Collected data:
_ _ _ _ _ _ _

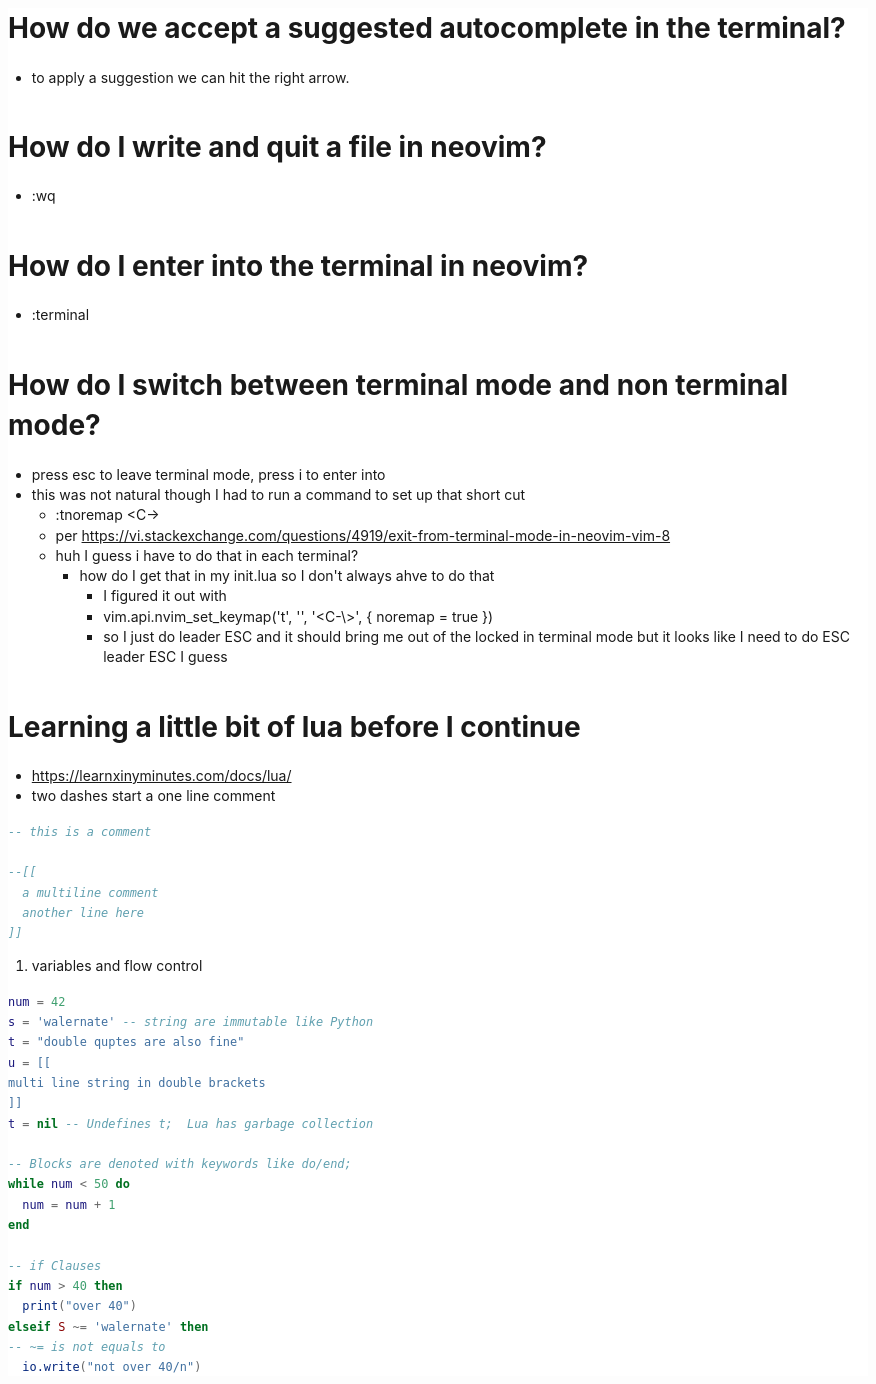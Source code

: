 # How do we accept a suggested autocomplete in the terminal?
- to apply a suggestion we can hit the right arrow. 

# How do I write and quit a file in neovim?
- :wq

# How do I enter into the terminal in neovim?
- :terminal

# How do I switch between terminal mode and non terminal mode?
- press esc to leave terminal mode, press i to enter into  
- this was not natural though I had to run a command to set up that short cut 
  - :tnoremap <Esc> <C-\><C-n>
   - per https://vi.stackexchange.com/questions/4919/exit-from-terminal-mode-in-neovim-vim-8
   - huh I guess i have to do that in each terminal?
     - how do I get that in my init.lua so I don't always ahve to do that 
        - I figured it out with   
         - vim.api.nvim_set_keymap('t', '<Leader><ESC>', '<C-\\><C-n>', { noremap = true })
         - so I just do leader ESC and it should bring me out of the locked in terminal mode but it looks like I need to do ESC leader ESC I guess




# Learning a little bit of lua before I continue
- https://learnxinyminutes.com/docs/lua/
- two dashes start a one line comment
```lua
-- this is a comment

--[[
  a multiline comment
  another line here
]]
```

1. variables and flow control

```lua
num = 42
s = 'walernate' -- string are immutable like Python
t = "double quptes are also fine"
u = [[
multi line string in double brackets
]]
t = nil -- Undefines t;  Lua has garbage collection

-- Blocks are denoted with keywords like do/end;
while num < 50 do
  num = num + 1
end

-- if Clauses
if num > 40 then 
  print("over 40")
elseif S ~= 'walernate' then
-- ~= is not equals to 
  io.write("not over 40/n")
```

_ _ _ _ _ _ _

Whenever a line of the entries contains the string "write", copy that line.

◆ EXERCISE OUTPUT:
# How do I write and quit a file in neovim?
  io.write("not over 40/n")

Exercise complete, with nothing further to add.